Some of the Financial District's biggest forthcoming developments can be seen from this height, including the Robert A.M. Stern-designed 30 Park Place, another Silverstein Properties project. Not far from that is Alchemy Properties's condo conversion of the upper floors of the Woolworth Building, now known as the Woolworth Tower Residences. And further away in the distance is the unmistakable presence of the 57-story, Jenga-like tower designed by the Pritzker Prize-winning team at Herzog & de Meuron at 56 Leonard Street.
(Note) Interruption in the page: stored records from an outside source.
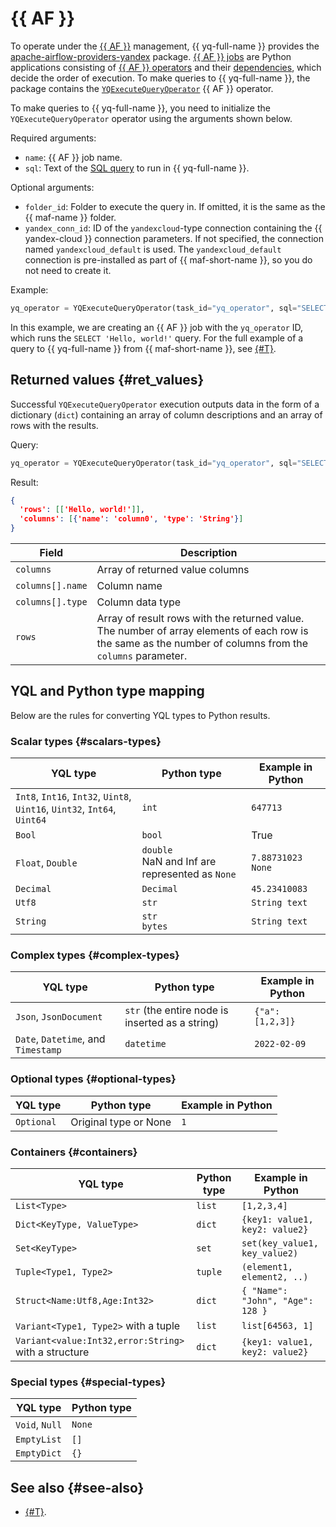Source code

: # {{ AF }}

To operate under the [{{ AF }}](https://airflow.apache.org) management, {{ yq-full-name }} provides the [apache-airflow-providers-yandex](https://pypi.org/project/apache-airflow-providers-yandex/) package. [{{ AF }} jobs](https://airflow.apache.org/docs/apache-airflow/stable/index.html) are Python applications consisting of [{{ AF }} operators](https://airflow.apache.org/docs/apache-airflow/stable/core-concepts/operators.html) and their [dependencies](https://airflow.apache.org/docs/apache-airflow/stable/core-concepts/dags.html), which decide the order of execution. To make queries to {{ yq-full-name }}, the package contains the [`YQExecuteQueryOperator`](https://airflow.apache.org/docs/apache-airflow-providers-yandex/stable/_api/airflow/providers/yandex/operators/yq/index.html) {{ AF }} operator.

To make queries to {{ yq-full-name }}, you need to initialize the `YQExecuteQueryOperator` operator using the arguments shown below.

Required arguments:
* `name`: {{ AF }} job name.
* `sql`: Text of the [SQL query](../concepts/glossary#query) to run in {{ yq-full-name }}.

Optional arguments:
* `folder_id`: Folder to execute the query in. If omitted, it is the same as the {{ maf-name }} folder.
* `yandex_conn_id`: ID of the `yandexcloud`-type connection containing the {{ yandex-cloud }} connection parameters. If not specified, the connection named `yandexcloud_default` is used. The `yandexcloud_default` connection is pre-installed as part of {{ maf-short-name }}, so you do not need to create it.

Example:

```python
yq_operator = YQExecuteQueryOperator(task_id="yq_operator", sql="SELECT 'Hello, world!'")
```

In this example, we are creating an {{ AF }} job with the `yq_operator` ID, which runs the `SELECT 'Hello, world!'` query. For the full example of a query to {{ yq-full-name }} from {{ maf-short-name }}, see [{#T}](../tutorials/airflow.md).

## Returned values {#ret_values}

Successful `YQExecuteQueryOperator` execution outputs data in the form of a dictionary (`dict`) containing an array of column descriptions and an array of rows with the results.

Query:
```python
yq_operator = YQExecuteQueryOperator(task_id="yq_operator", sql="SELECT 'Hello, world!'")
```

Result:
```json
{
  'rows': [['Hello, world!']],
  'columns': [{'name': 'column0', 'type': 'String'}]
}
```

| Field | Description |
| ----- | ----- |
| `columns` | Array of returned value columns |
| `columns[].name` | Column name |
| `columns[].type` | Column data type |
| `rows` | Array of result rows with the returned value. The number of array elements of each row is the same as the number of columns from the `columns` parameter. |

## YQL and Python type mapping

Below are the rules for converting YQL types to Python results.

### Scalar types {#scalars-types}

| YQL type | Python type | Example in Python |
| --- | --- | --- |
| `Int8`, `Int16`, `Int32`, `Uint8`, `Uint16`, `Uint32`, `Int64`, `Uint64` | `int` | `647713` |
| `Bool` | `bool` | True |
| `Float`, `Double` | `double`<br/>NaN and Inf are represented as `None` | `7.88731023`<br/>`None` |
| `Decimal` | `Decimal` | `45.23410083` |
| `Utf8` | `str` | `String text` |
| `String` | `str` <br/> `bytes` | `String text` |

### Complex types {#complex-types}

| YQL type | Python type | Example in Python |
| --- | --- | --- |
| `Json`, `JsonDocument` | `str` (the entire node is inserted as a string) | `{"a":[1,2,3]}` |
| `Date`, `Datetime`, and `Timestamp` | `datetime` | `2022-02-09` |

### Optional types {#optional-types}

| YQL type | Python type | Example in Python |
| --- | --- | --- |
| `Optional` | Original type or None | ```1``` |

### Containers {#containers}

| YQL type | Python type | Example in Python |
| --- | --- | --- |
| `List<Type>` | `list` | `[1,2,3,4]` |
| `Dict<KeyType, ValueType>` | `dict` | ```{key1: value1, key2: value2}``` |
| `Set<KeyType>` | `set` | ```set(key_value1, key_value2)``` |
| `Tuple<Type1, Type2>` | `tuple` | ```(element1, element2, ..)``` |
| `Struct<Name:Utf8,Age:Int32>` | `dict` | `{ "Name": "John", "Age": 128 }` |
| `Variant<Type1, Type2>` with a tuple | `list` | ```list[64563, 1]``` |
| `Variant<value:Int32,error:String>` with a structure | `dict` | ```{key1: value1, key2: value2}``` |

### Special types {#special-types}

| YQL type | Python type |
| --- | --- |
| `Void`, `Null` | `None` |
| `EmptyList` | `[]` |
| `EmptyDict` | `{}` |


## See also {#see-also}

* [{#T}](../tutorials/airflow.md).

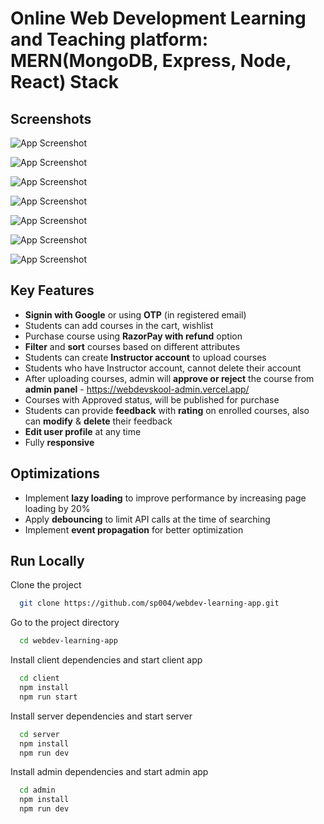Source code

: # Online Web Development Learning and Teaching platform: MERN(MongoDB, Express, Node, React) Stack

## Screenshots

![App Screenshot](https://res.cloudinary.com/dh4nb9zjl/image/upload/v1695055626/webdevskool/github%20screenshots/home_ics93p.png)

![App Screenshot](https://res.cloudinary.com/dh4nb9zjl/image/upload/v1695055990/webdevskool/github%20screenshots/course3_ublln5.png)

![App Screenshot](https://res.cloudinary.com/dh4nb9zjl/image/upload/v1695055625/webdevskool/github%20screenshots/course2_pqrapz.png)

![App Screenshot](https://res.cloudinary.com/dh4nb9zjl/image/upload/v1695055991/webdevskool/github%20screenshots/mycourses_j1ntmn.png)

![App Screenshot](https://res.cloudinary.com/dh4nb9zjl/image/upload/v1695055780/webdevskool/github%20screenshots/create-course_eflacs.png)

![App Screenshot](https://res.cloudinary.com/dh4nb9zjl/image/upload/v1708352382/webdevskool/github%20screenshots/search_puu9nb.png)

![App Screenshot](https://res.cloudinary.com/dh4nb9zjl/image/upload/v1695056937/webdevskool/github%20screenshots/admin_sjoyav.png)

## Key Features

- **Signin with Google** or using **OTP** (in registered email)
- Students can add courses in the cart, wishlist
- Purchase course using **RazorPay with refund** option
- **Filter** and **sort** courses based on different attributes
- Students can create **Instructor account** to upload courses
- Students who have Instructor account, cannot delete their account
- After uploading courses, admin will **approve or reject** the course from **admin panel** - https://webdevskool-admin.vercel.app/
- Courses with Approved status, will be published for purchase
- Students can provide **feedback** with **rating** on enrolled courses, also can **modify** & **delete** their feedback
- **Edit user profile** at any time
- Fully **responsive**



## Optimizations

 - Implement **lazy loading** to improve performance by increasing page loading by 20% 
 - Apply **debouncing** to limit API calls at the time of searching
 - Implement **event propagation** for better optimization




## Run Locally

Clone the project

```bash
  git clone https://github.com/sp004/webdev-learning-app.git
```

Go to the project directory

```bash
  cd webdev-learning-app
```

Install client dependencies and start client app

```bash
  cd client
  npm install
  npm run start
```

Install server dependencies and start server

```bash
  cd server
  npm install
  npm run dev
```

Install admin dependencies and start admin app

```bash
  cd admin
  npm install
  npm run dev
```
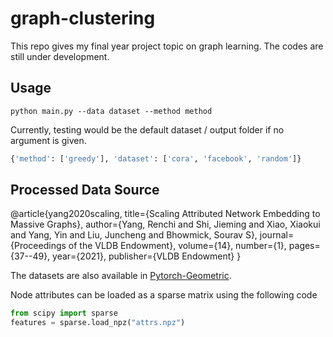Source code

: # graph-clustering
This repo gives my final year project topic on graph learning. The codes are still under development.

## Usage
```commandline
python main.py --data dataset --method method
```
Currently, testing would be the default dataset / output folder if no argument is given.
```python
{'method': ['greedy'], 'dataset': ['cora', 'facebook', 'random']}
```

## Processed Data Source
@article{yang2020scaling,
  title={Scaling Attributed Network Embedding to Massive Graphs},
  author={Yang, Renchi and Shi, Jieming and Xiao, Xiaokui and Yang, Yin and Liu, Juncheng and Bhowmick, Sourav S},
  journal={Proceedings of the VLDB Endowment},
  volume={14},
  number={1},
  pages={37--49},
  year={2021},
  publisher={VLDB Endowment}
}

The datasets are also available in [Pytorch-Geometric](https://pytorch-geometric.readthedocs.io/en/latest/modules/datasets.html#torch_geometric.datasets.AttributedGraphDataset). 

Node attributes can be loaded as a sparse matrix using the following code

```python
from scipy import sparse
features = sparse.load_npz("attrs.npz")
```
3 World Trade Center, much like the buildings around it, has also been designed by a starchitect—Richard Rogers of Rogers, Stirk Harbour + Partners. The design of the building is unique in that all corners of this structure are column free. It is supported by an exterior bracing system, and the building was designed so that future tenants would have unimpeded views of the city. Developers have described this as a "structural load-sharing perimeter moment frame system."
The building's 80 floors include five trading floors; the floor plans range in size from 31,000 rentable square feet to 44,300 rentable square feet, but the available space is the largest on the trading floors with about 65,000 rentable square feet. 3WTC also features five floors of retail spread out over two floors below ground, one on the ground floor, and two floors above that.
Construction will also lead to a re-established Greenwich Street, and will transform the space around Cortlandt and Dey Streets into pedestrian areas. The building will be serviced by a total of 44 elevators. So far, media company GroupM has signed on for over 500,000 square feet at building, and news emerged in January that the company had signed on for an additional 170,000 square feet.
Apart from 3WTC, Silverstein Properties owns three other buildings at the site: 7 World Trade Center, which was the first of the new towers to be completed at the site in 2006, and was designed by David Childs; 4 World Trade Center, which was completed in 2013 and designed by Pritzker Prize-winning architect Fumihiko Maki. Dara McQuillan, the Chief Marketing & Communications Officer at Silverstein, describes 4WTC a "the Predator building" (yes, after the Arnold Schwarzenegger film), thanks to its extremely reflective surface and its ability to blend in completely with the surrounding to sometimes make it seem invisible. The developer is also behind 2 World Trade Center, the future of which is still uncertain after Rupert Murdoch pulled out of a deal to move News Corp. to the skyscraper.